Line by line, the entries below are to be reproduced unaltered.

------------------------------------------------------------

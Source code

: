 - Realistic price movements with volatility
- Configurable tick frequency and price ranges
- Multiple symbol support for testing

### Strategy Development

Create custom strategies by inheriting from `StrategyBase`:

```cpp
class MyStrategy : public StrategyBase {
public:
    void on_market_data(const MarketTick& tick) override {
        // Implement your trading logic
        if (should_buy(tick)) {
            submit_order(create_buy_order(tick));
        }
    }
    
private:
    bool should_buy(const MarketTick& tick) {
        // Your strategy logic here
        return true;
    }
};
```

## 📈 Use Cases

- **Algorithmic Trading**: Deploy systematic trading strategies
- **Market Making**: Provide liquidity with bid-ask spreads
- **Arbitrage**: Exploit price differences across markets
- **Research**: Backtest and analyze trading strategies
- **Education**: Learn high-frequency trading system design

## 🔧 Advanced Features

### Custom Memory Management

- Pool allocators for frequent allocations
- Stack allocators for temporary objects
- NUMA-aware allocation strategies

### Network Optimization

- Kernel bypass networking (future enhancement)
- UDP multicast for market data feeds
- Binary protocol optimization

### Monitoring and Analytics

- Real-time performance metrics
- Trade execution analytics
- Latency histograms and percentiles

------------------------------------------------------------

SOLUTION FOR THIS TASK -
Source code

: - Realistic price movements with volatility
- Configurable tick frequency and price ranges
- Multiple symbol support for testing

### Strategy Development

Create custom strategies by inheriting from `StrategyBase`:

```cpp
class MyStrategy : public StrategyBase {
public:
    void on_market_data(const MarketTick& tick) override {
        // Implement your trading logic
        if (should_buy(tick)) {
            submit_order(create_buy_order(tick));
        }
    }
    
private:
    bool should_buy(const MarketTick& tick) {
        // Your strategy logic here
        return true;
    }
};
```

## 📈 Use Cases

- **Algorithmic Trading**: Deploy systematic trading strategies
- **Market Making**: Provide liquidity with bid-ask spreads
- **Arbitrage**: Exploit price differences across markets
- **Research**: Backtest and analyze trading strategies
- **Education**: Learn high-frequency trading system design

## 🔧 Advanced Features

### Custom Memory Management

- Pool allocators for frequent allocations
- Stack allocators for temporary objects
- NUMA-aware allocation strategies

### Network Optimization

- Kernel bypass networking (future enhancement)
- UDP multicast for market data feeds
- Binary protocol optimization

### Monitoring and Analytics

- Real-time performance metrics
- Trade execution analytics
- Latency histograms and percentiles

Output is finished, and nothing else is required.